[REQUIRED ACTION]: A faithful copy of the data is the goal; set it down exactly, without the images.

[DATA RECORDS]:
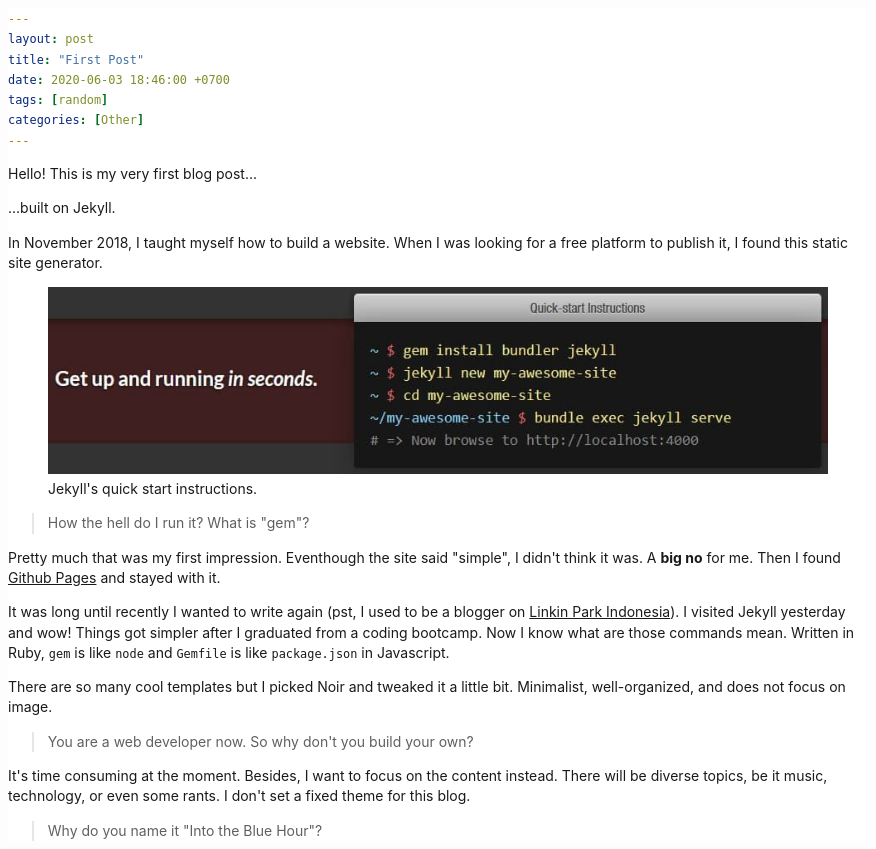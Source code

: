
 ```yaml
---
layout: post
title: "First Post"
date: 2020-06-03 18:46:00 +0700
tags: [random]
categories: [Other]
---
```


Hello! This is my very first blog post...

...built on Jekyll.

In November 2018, I taught myself how to build a website. When I was looking for a free platform to publish it, I found this static site generator.

<figure>
  <center><img src="/assets/jekyll-quick-start.jpg" alt="Jekyll's quick start" style="width:100%"></center>
  <figcaption>Jekyll's quick start instructions.</figcaption>
</figure>

>How the hell do I run it? What is "gem"?
>

Pretty much that was my first impression. Eventhough the site said "simple", I didn't think it was. A **big no** for me. Then I found [Github Pages](https://pages.github.com/) and stayed with it.

It was long until recently I wanted to write again (pst, I used to be a blogger on [Linkin Park Indonesia](http://lpiblogsite.blogspot.com/)). I visited Jekyll yesterday and wow! Things got simpler after I graduated from a coding bootcamp. Now I know what are those commands mean. Written in Ruby, `gem` is like `node` and `Gemfile` is like `package.json` in Javascript.

There are so many cool templates but I picked Noir and tweaked it a little bit. Minimalist, well-organized, and does not focus on image.

>You are a web developer now. So why don't you build your own?
>

It's time consuming at the moment. Besides, I want to focus on the content instead. There will be diverse topics, be it music, technology, or even some rants. I don't set a fixed theme for this blog.

>Why do you name it "Into the Blue Hour"?
>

[YOUR RESPONSE]:
Source code

:
 ```yaml
---
layout: post
title: "First Post"
date: 2020-06-03 18:46:00 +0700
tags: [random]
categories: [Other]
---
```


Hello! This is my very first blog post...

...built on Jekyll.

In November 2018, I taught myself how to build a website. When I was looking for a free platform to publish it, I found this static site generator.

<figure>
  <center><img src="/assets/jekyll-quick-start.jpg" alt="Jekyll's quick start" style="width:100%"></center>
  <figcaption>Jekyll's quick start instructions.</figcaption>
</figure>

>How the hell do I run it? What is "gem"?
>

Pretty much that was my first impression. Eventhough the site said "simple", I didn't think it was. A **big no** for me. Then I found [Github Pages](https://pages.github.com/) and stayed with it.

It was long until recently I wanted to write again (pst, I used to be a blogger on [Linkin Park Indonesia](http://lpiblogsite.blogspot.com/)). I visited Jekyll yesterday and wow! Things got simpler after I graduated from a coding bootcamp. Now I know what are those commands mean. Written in Ruby, `gem` is like `node` and `Gemfile` is like `package.json` in Javascript.

There are so many cool templates but I picked Noir and tweaked it a little bit. Minimalist, well-organized, and does not focus on image.

>You are a web developer now. So why don't you build your own?
>

It's time consuming at the moment. Besides, I want to focus on the content instead. There will be diverse topics, be it music, technology, or even some rants. I don't set a fixed theme for this blog.

>Why do you name it "Into the Blue Hour"?
>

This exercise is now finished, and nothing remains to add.